[Document images with source code]
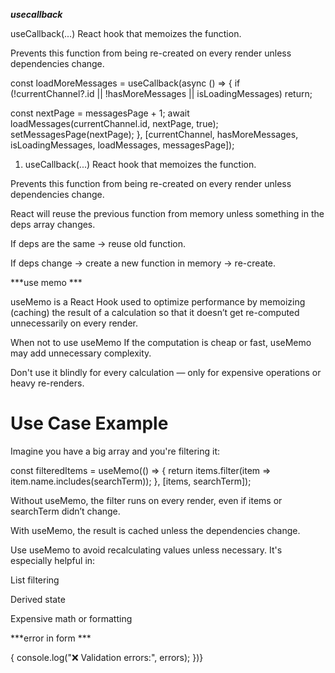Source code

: ***usecallback***

useCallback(...)
React hook that memoizes the function.

Prevents this function from being re-created on every render unless dependencies change.

const loadMoreMessages = useCallback(async () => {
  if (!currentChannel?.id || !hasMoreMessages || isLoadingMessages) return;

  const nextPage = messagesPage + 1;
  await loadMessages(currentChannel.id, nextPage, true);
  setMessagesPage(nextPage);
}, [currentChannel, hasMoreMessages, isLoadingMessages, loadMessages, messagesPage]);


1. useCallback(...)
React hook that memoizes the function.

Prevents this function from being re-created on every render unless dependencies change.

React will reuse the previous function from memory unless something in the deps array changes.

If deps are the same → reuse old function.

If deps change → create a new function in memory → re-create.

***use memo ***

useMemo is a React Hook used to optimize performance by memoizing (caching) the result of a calculation so that it doesn’t get re-computed unnecessarily on every render.

When not to use useMemo
If the computation is cheap or fast, useMemo may add unnecessary complexity.

Don't use it blindly for every calculation — only for expensive operations or heavy re-renders.

# Use Case Example
Imagine you have a big array and you're filtering it:

const filteredItems = useMemo(() => {
  return items.filter(item => item.name.includes(searchTerm));
}, [items, searchTerm]);

Without useMemo, the filter runs on every render, even if items or searchTerm didn’t change.

With useMemo, the result is cached unless the dependencies change.

Use useMemo to avoid recalculating values unless necessary. It's especially helpful in:

List filtering

Derived state

Expensive math or formatting


***error in form ***

  <form onSubmit={form.handleSubmit(onSubmit, (errors) => {
        console.log("❌ Validation errors:", errors);
      })}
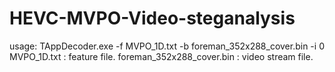 # HEVC-MVPO-Video-steganalysis

usage:
TAppDecoder.exe -f MVPO_1D.txt -b foreman_352x288_cover.bin -i 0
MVPO_1D.txt  :   feature file.
foreman_352x288_cover.bin : video stream file.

EXERCISE: In the copy, no pictures should appear; the records themselves must be repeated exactly.

OUTPUT OF THE TASK:
Source code

: ***usecallback***

useCallback(...)
React hook that memoizes the function.

Prevents this function from being re-created on every render unless dependencies change.

const loadMoreMessages = useCallback(async () => {
  if (!currentChannel?.id || !hasMoreMessages || isLoadingMessages) return;

  const nextPage = messagesPage + 1;
  await loadMessages(currentChannel.id, nextPage, true);
  setMessagesPage(nextPage);
}, [currentChannel, hasMoreMessages, isLoadingMessages, loadMessages, messagesPage]);


1. useCallback(...)
React hook that memoizes the function.

Prevents this function from being re-created on every render unless dependencies change.

React will reuse the previous function from memory unless something in the deps array changes.

If deps are the same → reuse old function.

If deps change → create a new function in memory → re-create.

***use memo ***

useMemo is a React Hook used to optimize performance by memoizing (caching) the result of a calculation so that it doesn’t get re-computed unnecessarily on every render.

When not to use useMemo
If the computation is cheap or fast, useMemo may add unnecessary complexity.

Don't use it blindly for every calculation — only for expensive operations or heavy re-renders.

# Use Case Example
Imagine you have a big array and you're filtering it:

const filteredItems = useMemo(() => {
  return items.filter(item => item.name.includes(searchTerm));
}, [items, searchTerm]);

Without useMemo, the filter runs on every render, even if items or searchTerm didn’t change.

With useMemo, the result is cached unless the dependencies change.

Use useMemo to avoid recalculating values unless necessary. It's especially helpful in:

List filtering

Derived state

Expensive math or formatting


***error in form ***

  <form onSubmit={form.handleSubmit(onSubmit, (errors) => {
        console.log("❌ Validation errors:", errors);
      })}
 # HEVC-MVPO-Video-steganalysis

usage:
TAppDecoder.exe -f MVPO_1D.txt -b foreman_352x288_cover.bin -i 0
MVPO_1D.txt  :   feature file.
foreman_352x288_cover.bin : video stream file.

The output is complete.